SUD-OUEST Mont-de-Marsan 15.10.09

Norbert Trichard, secrétaire général du syndicat Snudi-FO (enseignants) était présent hier au congrès départemental à Mont-de-Marsan.

Sud-Ouest.

Comment jugez-vous le nombre élevé de suicides à France Télécom ?

Norbert Trichard.

Quand il y a privatisation, les conditions de travail se dégradent entre la direction et les salariés, ce n'est pas un hasard. Cela renvoie directement à la situation de l'entreprise. Dans le premier degré de l'Éducation nationale aussi, l'annualisation de 108 heures pour faire des tableaux, des appréciations, bref des tâches qui s'éloignent de plus en plus de l'enseignement, peut laisser craindre que la situation se détériore peu à peu.

Que voulez-vous dire par là ?

Que si l'on supprime les statuts, qui sont des règles collectives pour définir des postes où l'on est seulement enseignant, c'est la porte ouverte à une privatisation de l'enseignement. La suppression des postes Rased (pour enfants en difficulté scolaire) et la mastérisation du recrutement (sans formation professionnelle) vont ainsi permettre aux boîtes privées de recruter des enseignants. Ajouté aux 110 000 vacataires recrutés sans formation, aux 50 000 étudiants qui vont pouvoir être utilisés comme remplaçants pendant 5 semaines, en poste à responsabilité, alors qu'ils n'ont pas de formation d'enseignant, aux collègues sans affectation à qui on propose d'autres postes que ceux d'enseignant, cela fait beaucoup. Peu à peu, on retire le monopole d'État à l'enseignement, ce qui est bien le début d'une privatisation. Le processus est en cours. De plus, mes collègues landais vont lancer une pétition contre les jardins d'enfants, car ce projet d'accueil de la petite enfance à côté de l'école ou dans l'école est la remise en cause de la maternelle pour les moins de 3 ans. Encore un problème de statuts, qui de plus va reposer sur les collectivités territoriales. Pour faire des économies, l'État se désengage, et les parents vont payer trois fois.

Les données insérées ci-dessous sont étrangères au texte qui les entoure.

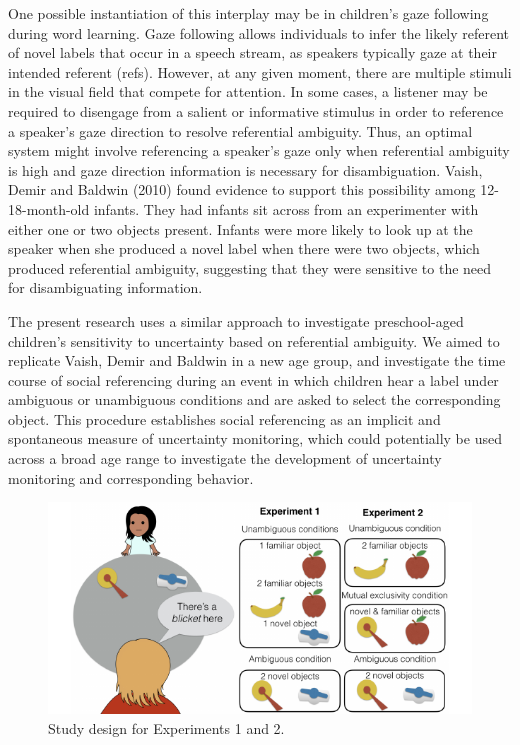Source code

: \documentclass[10pt, letterpaper]{article}
\newenvironment{CodeChunk}{}{}
\begin{document}
One possible instantiation of this interplay may be in children's gaze
following during word learning. Gaze following allows individuals to
infer the likely referent of novel labels that occur in a speech stream,
as speakers typically gaze at their intended referent (refs). However,
at any given moment, there are multiple stimuli in the visual field that
compete for attention. In some cases, a listener may be required to
disengage from a salient or informative stimulus in order to reference a
speaker's gaze direction to resolve referential ambiguity. Thus, an
optimal system might involve referencing a speaker's gaze only when
referential ambiguity is high and gaze direction information is
necessary for disambiguation. Vaish, Demir and Baldwin (2010) found
evidence to support this possibility among 12-18-month-old infants. They
had infants sit across from an experimenter with either one or two
objects present. Infants were more likely to look up at the speaker when
she produced a novel label when there were two objects, which produced
referential ambiguity, suggesting that they were sensitive to the need
for disambiguating information.

The present research uses a similar approach to investigate
preschool-aged children's sensitivity to uncertainty based on
referential ambiguity. We aimed to replicate Vaish, Demir and Baldwin in
a new age group, and investigate the time course of social referencing
during an event in which children hear a label under ambiguous or
unambiguous conditions and are asked to select the corresponding object.
This procedure establishes social referencing as an implicit and
spontaneous measure of uncertainty monitoring, which could potentially
be used across a broad age range to investigate the development of
uncertainty monitoring and corresponding behavior.

\begin{CodeChunk}
\captionsetup{width=0.8\textwidth}\begin{figure}[h]

{\centering \includegraphics{figs/design-1} 

}

\caption[Study design for Experiments 1 and 2]{Study design for Experiments 1 and 2.}\label{fig:design}
\end{figure}
\end{CodeChunk}
\end{document}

Quelle est votre analyse du résultat de la votation sur La Poste ?

Je ne suis pas secrétaire confédéral, mais ce résultat montre, quoi qu'on pense de la forme de cette consultation, l'attachement des Français au service public. Cela rejoint les manifestations interprofessionnelles du début de l'année : le grand public tient à ses fonctionnaires d'État. Nous n'oublions pas la manifestation du 20 novembre dernier, où le ministre Xavier Darcos a dû remiser sa réforme des lycées. Les journées d'action, c'est quand on a un réel contenu qu'elles sont efficaces.

Ce qui signifie qu'il n'y a pas d'appel à la grève pour l'instant ?

Pour la journée d'action pour un travail décent, le 7 octobre (aujourd'hui), dont le contenu n'est pas très précis, nous n'y sommes pas favorables. Actuellement, c'est le calme plat, nous ne sentons pas les salariés prêts à agir, et ce n'est pas une « journée d'animation » telle que celle-ci qui va résoudre le problème.